*Prompt*.
From the line containing "Chorus Type |" to the end of the records below, output each line exactly; include both ends and nothing else.

(Document images with source code)
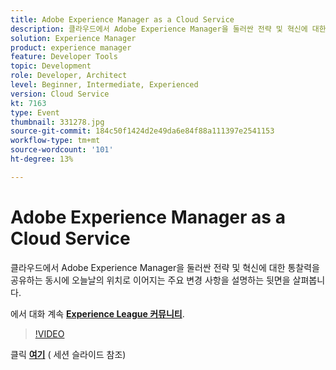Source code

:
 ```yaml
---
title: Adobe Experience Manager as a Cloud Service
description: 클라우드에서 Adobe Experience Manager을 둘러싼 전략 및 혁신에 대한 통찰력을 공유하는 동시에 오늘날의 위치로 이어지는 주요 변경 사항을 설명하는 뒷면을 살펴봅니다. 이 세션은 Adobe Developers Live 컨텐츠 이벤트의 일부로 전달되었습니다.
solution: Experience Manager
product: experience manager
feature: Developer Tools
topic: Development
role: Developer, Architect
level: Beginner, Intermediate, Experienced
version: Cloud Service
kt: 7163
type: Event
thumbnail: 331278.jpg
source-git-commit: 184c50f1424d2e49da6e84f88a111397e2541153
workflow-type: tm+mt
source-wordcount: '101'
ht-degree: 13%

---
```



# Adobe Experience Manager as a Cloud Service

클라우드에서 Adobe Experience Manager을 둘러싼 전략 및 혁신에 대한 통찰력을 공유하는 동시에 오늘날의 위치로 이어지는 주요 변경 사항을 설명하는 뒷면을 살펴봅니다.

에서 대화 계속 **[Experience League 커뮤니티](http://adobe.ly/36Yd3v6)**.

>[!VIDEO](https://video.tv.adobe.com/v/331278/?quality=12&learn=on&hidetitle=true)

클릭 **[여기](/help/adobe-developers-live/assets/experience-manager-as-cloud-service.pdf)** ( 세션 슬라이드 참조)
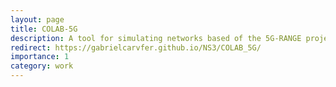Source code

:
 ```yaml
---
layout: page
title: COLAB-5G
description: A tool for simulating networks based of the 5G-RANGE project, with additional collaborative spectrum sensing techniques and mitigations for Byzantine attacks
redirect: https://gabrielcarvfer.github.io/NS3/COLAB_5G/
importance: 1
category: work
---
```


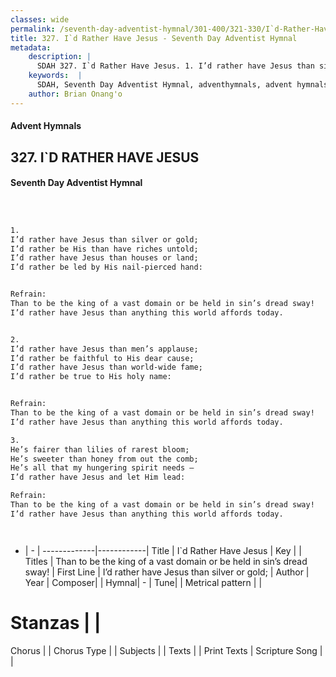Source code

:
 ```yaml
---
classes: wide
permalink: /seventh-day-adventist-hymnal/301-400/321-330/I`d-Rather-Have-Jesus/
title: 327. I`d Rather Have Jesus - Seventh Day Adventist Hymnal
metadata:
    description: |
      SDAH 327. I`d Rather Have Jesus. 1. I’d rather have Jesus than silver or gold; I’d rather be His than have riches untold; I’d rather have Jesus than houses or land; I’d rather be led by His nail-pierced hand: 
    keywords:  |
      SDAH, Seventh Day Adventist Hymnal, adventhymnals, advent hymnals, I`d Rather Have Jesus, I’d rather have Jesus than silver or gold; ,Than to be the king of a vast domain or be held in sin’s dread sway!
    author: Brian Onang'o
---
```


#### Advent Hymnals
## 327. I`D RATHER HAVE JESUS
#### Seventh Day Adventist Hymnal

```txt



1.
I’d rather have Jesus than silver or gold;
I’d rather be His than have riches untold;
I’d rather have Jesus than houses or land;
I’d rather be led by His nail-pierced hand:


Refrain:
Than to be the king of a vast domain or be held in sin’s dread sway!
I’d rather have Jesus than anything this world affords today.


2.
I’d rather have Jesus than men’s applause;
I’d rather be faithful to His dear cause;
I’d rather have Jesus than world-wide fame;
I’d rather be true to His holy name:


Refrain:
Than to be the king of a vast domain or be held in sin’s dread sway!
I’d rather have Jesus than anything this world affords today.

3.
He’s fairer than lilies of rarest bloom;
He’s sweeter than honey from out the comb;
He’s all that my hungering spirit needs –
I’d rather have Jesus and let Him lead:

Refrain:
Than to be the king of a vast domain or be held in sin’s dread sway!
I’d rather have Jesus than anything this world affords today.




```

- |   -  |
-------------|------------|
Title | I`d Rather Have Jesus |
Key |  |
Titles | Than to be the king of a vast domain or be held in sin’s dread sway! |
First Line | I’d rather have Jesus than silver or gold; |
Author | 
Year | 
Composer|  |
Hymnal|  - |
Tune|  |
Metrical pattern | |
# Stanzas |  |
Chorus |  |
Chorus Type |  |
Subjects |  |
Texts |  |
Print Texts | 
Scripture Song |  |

*Solution below*.
Chorus Type |  |
Subjects |  |
Texts |  |
Print Texts | 
Scripture Song |  |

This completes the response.